心が吸い込まれそうな青紫色の雪の結晶が、柄や刃にびっしりと隙間無く埋め尽くされた菫青の薙刀からは、栗色の髪と藍色の瞳が特徴的な男性が、菫青を試すように目線を動かしていた。
銀色の扇に、深い青色の雫形の石が何個かくっついて花のような模様がいくつもある瑠璃の扇からは、水色の髪を弄びながら優しそうに瑠璃に向かって水色の瞳を細めているマーメイドの女性がいた。
紅色の宝石で、弓の部分に燃え上がる炎がデザインされたルビーの弓からは、白い髪をなびかせながら面白そうに血のように赤い瞳を細めている女性が出てきた。
柄も刀身も真っ黒で、刀身に紫色と黄緑色の石が散りばめられた勾玉の剣からは、灰色の髪を黒いリボンで結い上げ、灰色の瞳で静かに陰を見つめている少女がいた。
銃口も引き金の真っ白だが、勾玉の剣のように紫色と黄緑色の石が散りばめられた勾玉の銃からは、同じように灰色の髪を白いリボンで結い上げ、静かに陽を見つめている少女がいた。

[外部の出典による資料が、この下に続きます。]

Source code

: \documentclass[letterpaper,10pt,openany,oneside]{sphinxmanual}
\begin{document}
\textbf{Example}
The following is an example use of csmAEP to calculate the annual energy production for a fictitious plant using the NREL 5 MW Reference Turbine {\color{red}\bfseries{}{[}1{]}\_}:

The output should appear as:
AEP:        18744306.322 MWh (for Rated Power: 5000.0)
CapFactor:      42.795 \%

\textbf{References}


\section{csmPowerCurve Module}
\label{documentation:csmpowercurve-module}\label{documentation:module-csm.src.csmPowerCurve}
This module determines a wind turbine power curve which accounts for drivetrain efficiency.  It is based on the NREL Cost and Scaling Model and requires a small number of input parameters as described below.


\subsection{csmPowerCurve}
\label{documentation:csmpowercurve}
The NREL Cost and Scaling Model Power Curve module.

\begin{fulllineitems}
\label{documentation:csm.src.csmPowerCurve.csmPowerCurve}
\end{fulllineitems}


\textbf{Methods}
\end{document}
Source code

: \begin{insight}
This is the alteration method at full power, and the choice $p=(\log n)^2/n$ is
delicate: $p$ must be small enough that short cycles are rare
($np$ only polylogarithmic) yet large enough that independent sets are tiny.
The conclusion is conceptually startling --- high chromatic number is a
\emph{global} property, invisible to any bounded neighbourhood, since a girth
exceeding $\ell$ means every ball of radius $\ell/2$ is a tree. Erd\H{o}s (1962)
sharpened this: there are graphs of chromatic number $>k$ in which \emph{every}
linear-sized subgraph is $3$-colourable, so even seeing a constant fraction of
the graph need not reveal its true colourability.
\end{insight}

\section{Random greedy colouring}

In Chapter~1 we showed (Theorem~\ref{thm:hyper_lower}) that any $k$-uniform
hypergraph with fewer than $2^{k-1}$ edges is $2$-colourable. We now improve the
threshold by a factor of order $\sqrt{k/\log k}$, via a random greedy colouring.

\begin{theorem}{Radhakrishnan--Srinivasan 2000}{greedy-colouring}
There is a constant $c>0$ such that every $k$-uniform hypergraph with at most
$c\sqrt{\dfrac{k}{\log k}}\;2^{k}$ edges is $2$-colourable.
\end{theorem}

飴色の細長い木に緑色の蛇が尻尾から巻き付き、杖の一番上には大きく口を広げた蛇の頭があり、その口の中には透明で透き通った玉石が埋め込まれている翡翠の杖からは、緑色の蛇の髪を頭から垂らして瞳を閉じているなんの感情も感じられない男性がいた。
そして。
銀色に輝く∞のマークと白銀に煌く表紙に目を奪われる無限の書からは、長い銀髪を無造作に垂らした銀色の瞳の青年が永遠から目を離さないで見つめていた。
唐突に銀髪の青年が口を開いた。
「我が名は、四季。そなたの名を述べよ。」
永遠は真っ直ぐに見つめ返しながら、言った。
「私の名前は、永遠。」
青年は満足そうに頷くと、口元に笑顔を浮かべながら高らかに宣言した。
「よかろう、永遠よ我が名のもと、新たなる八人の魔法使いの誕生をここに誓おう!!」
それは、誰の目にも永遠たちが八人の魔法使いであることは明らかだった。
部屋全体が、しんと静まり返ったが、ある者が喜びを隠し切れないように叫んだ。
「え、『選ばれし者』が見つかったぞおおおおおっ!!」
その瞬間、人々は我を忘れて喜びの歓声を上げた。
「八人の魔法使いの誕生だああああああああああっ!!」
「八人の魔法使いばんざああああああいいいいいい!!」
人々が、喜びに身を躍らせたその時、
「は、はは、ははは、ははははははははははははっ!!」
頭に直接響くような高らかな笑い声が聴こえた。